I’d like to go back in time to have a chat with 17-year-old Franklin Steele.
I’d like to tell him not to worry about his future, because within the next 10 years, people are going to be playing video games professionally and Brian Burke is going to start an MBA program for wanna’ be NHL executives.
I’m not obsessive enough to make it as a pro gamer, and I don’t have the motivation to start my college education over on the “The Business of Hockey” track, but it’s pretty amazing to consider how far the game has come—from a front office standpoint—over the last few years.

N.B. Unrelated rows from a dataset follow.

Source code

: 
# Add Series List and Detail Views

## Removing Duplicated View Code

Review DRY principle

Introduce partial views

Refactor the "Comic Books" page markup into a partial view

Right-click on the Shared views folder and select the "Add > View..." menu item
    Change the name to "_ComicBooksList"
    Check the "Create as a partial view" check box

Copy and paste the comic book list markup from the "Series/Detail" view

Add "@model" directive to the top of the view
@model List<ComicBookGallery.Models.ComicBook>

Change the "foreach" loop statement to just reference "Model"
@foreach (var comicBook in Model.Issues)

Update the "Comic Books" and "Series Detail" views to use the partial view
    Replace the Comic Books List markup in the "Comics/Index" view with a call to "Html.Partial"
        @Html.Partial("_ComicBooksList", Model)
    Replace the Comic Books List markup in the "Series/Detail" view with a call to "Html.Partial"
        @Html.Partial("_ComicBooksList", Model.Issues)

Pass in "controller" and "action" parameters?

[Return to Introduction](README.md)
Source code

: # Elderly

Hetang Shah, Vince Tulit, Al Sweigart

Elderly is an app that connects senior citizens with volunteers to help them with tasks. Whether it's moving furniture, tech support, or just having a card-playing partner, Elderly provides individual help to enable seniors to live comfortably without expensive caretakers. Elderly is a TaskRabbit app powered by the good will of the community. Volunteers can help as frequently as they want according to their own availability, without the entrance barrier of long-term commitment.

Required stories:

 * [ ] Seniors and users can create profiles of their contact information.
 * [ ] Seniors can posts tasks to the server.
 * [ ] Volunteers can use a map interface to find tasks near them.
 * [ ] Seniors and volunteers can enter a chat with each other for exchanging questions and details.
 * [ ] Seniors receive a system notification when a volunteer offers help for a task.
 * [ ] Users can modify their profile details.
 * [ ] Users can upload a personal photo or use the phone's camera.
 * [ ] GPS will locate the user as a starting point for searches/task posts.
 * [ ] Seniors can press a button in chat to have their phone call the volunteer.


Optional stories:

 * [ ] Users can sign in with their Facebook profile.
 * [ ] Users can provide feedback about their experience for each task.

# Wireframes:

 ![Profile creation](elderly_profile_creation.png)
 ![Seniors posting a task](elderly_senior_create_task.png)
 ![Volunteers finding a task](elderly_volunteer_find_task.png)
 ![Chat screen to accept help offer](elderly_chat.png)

The NHL is commonly referred to as an “old boy’s club.” You saw the line repeatedly when the Pittsburgh Penguins hired Jim Rutherford, and you’ll continue to see it whenever teams go back to the well to recycle the game’s known commodities.
It’s why Craig MacTavish is still with the Edmonton Oilers; because he’s known within the franchise and played there during his career. It’s how Stan Bowman ended up running the Chicago Blackhawks; his dad Scott Bowman is revered as one of the best head coaches of all time. It’s why the Minnesota Wild hired Andrew Brunette to be their power-play coach and why Ron Hextall is the general manager of the Philadelphia Flyers.
Photo: Ron Hextall’s reaction to facing 110 shots in a major junior game. http://t.co/za7Rf3VXoC
— Jen (@NHLhistorygirl) December 29, 2014
These men are a part of the game, and have been since they were relatively young. The NHL is a business (contrary to what folks in the I HATE GARY BETTMAN corner will yell whenever given the chance), and in business, networking is arguably more important than money or notoriety. People go to college to learn, sure. But a massive secondary effect is the ability to create a network of future professionals. Who you know if more important than who you know, after all.
That’s what makes Brian Burke and Ritch Winter trail blazers, in a sense. With their new Business of Hockey MBA, suddenly the NHL isn’t a giant, locked iron door that only former players are handed a key to. It’s a sort of admission from the old guard that there are other ways of thinking out there, and that the ability to think outside the box is important to the game of hockey.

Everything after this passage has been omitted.